Your goal
Print every line of the listing below, starting with the line that holds "Comme dit dans" and going on through the line that holds "Nejdůležitější metodou rozhraní", both included, and print nothing else.

Working data
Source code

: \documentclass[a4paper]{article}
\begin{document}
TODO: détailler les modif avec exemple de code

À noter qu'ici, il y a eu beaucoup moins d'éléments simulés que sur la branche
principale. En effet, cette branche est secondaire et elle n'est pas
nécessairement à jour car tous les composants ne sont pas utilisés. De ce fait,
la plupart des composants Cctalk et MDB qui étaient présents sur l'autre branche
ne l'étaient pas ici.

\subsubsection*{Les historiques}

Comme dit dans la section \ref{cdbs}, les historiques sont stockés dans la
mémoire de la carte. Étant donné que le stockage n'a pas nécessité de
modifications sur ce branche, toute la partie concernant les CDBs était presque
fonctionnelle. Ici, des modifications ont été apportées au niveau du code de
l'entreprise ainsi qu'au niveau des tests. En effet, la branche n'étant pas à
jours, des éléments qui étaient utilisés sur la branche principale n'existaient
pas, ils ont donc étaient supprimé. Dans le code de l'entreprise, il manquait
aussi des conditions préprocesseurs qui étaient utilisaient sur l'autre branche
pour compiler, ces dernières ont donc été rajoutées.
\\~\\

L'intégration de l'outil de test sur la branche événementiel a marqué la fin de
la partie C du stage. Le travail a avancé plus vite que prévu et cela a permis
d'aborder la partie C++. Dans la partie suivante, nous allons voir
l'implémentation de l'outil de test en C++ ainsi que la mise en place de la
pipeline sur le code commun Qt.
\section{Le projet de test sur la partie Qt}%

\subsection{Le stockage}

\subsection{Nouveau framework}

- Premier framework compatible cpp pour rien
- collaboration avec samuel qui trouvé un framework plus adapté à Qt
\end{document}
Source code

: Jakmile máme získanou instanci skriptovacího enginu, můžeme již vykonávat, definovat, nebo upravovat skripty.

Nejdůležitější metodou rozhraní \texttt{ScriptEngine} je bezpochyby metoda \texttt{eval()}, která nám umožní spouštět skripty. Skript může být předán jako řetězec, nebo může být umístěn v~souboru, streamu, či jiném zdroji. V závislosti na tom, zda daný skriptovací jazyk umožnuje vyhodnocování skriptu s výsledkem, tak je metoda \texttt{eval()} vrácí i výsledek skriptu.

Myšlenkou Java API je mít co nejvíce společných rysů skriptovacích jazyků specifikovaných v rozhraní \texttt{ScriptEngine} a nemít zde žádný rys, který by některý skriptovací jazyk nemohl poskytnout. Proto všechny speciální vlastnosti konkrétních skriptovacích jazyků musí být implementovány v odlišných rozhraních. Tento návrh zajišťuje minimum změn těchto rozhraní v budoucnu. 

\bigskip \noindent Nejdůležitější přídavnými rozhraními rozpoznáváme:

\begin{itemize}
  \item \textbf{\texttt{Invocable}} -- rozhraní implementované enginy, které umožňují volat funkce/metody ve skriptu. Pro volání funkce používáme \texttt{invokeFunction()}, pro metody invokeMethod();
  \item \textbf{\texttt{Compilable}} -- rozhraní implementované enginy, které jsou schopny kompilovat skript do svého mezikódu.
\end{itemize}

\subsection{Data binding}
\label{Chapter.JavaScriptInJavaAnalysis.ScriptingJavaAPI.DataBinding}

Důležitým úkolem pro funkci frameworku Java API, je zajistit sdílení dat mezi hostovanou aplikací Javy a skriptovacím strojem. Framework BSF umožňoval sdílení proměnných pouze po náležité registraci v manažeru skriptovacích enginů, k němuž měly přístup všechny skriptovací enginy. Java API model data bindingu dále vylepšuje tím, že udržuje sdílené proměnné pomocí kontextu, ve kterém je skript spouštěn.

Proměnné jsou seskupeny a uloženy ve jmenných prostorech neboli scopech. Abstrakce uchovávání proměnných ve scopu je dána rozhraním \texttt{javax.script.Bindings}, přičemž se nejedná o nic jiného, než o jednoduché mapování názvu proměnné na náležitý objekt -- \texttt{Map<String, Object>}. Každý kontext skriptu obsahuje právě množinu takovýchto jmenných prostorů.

Solution
Comme dit dans la section \ref{cdbs}, les historiques sont stockés dans la
mémoire de la carte. Étant donné que le stockage n'a pas nécessité de
modifications sur ce branche, toute la partie concernant les CDBs était presque
fonctionnelle. Ici, des modifications ont été apportées au niveau du code de
l'entreprise ainsi qu'au niveau des tests. En effet, la branche n'étant pas à
jours, des éléments qui étaient utilisés sur la branche principale n'existaient
pas, ils ont donc étaient supprimé. Dans le code de l'entreprise, il manquait
aussi des conditions préprocesseurs qui étaient utilisaient sur l'autre branche
pour compiler, ces dernières ont donc été rajoutées.
\\~\\

L'intégration de l'outil de test sur la branche événementiel a marqué la fin de
la partie C du stage. Le travail a avancé plus vite que prévu et cela a permis
d'aborder la partie C++. Dans la partie suivante, nous allons voir
l'implémentation de l'outil de test en C++ ainsi que la mise en place de la
pipeline sur le code commun Qt.
\section{Le projet de test sur la partie Qt}%

\subsection{Le stockage}

\subsection{Nouveau framework}

- Premier framework compatible cpp pour rien
- collaboration avec samuel qui trouvé un framework plus adapté à Qt
\end{document}
Source code

: Jakmile máme získanou instanci skriptovacího enginu, můžeme již vykonávat, definovat, nebo upravovat skripty.

Nejdůležitější metodou rozhraní \texttt{ScriptEngine} je bezpochyby metoda \texttt{eval()}, která nám umožní spouštět skripty. Skript může být předán jako řetězec, nebo může být umístěn v~souboru, streamu, či jiném zdroji. V závislosti na tom, zda daný skriptovací jazyk umožnuje vyhodnocování skriptu s výsledkem, tak je metoda \texttt{eval()} vrácí i výsledek skriptu.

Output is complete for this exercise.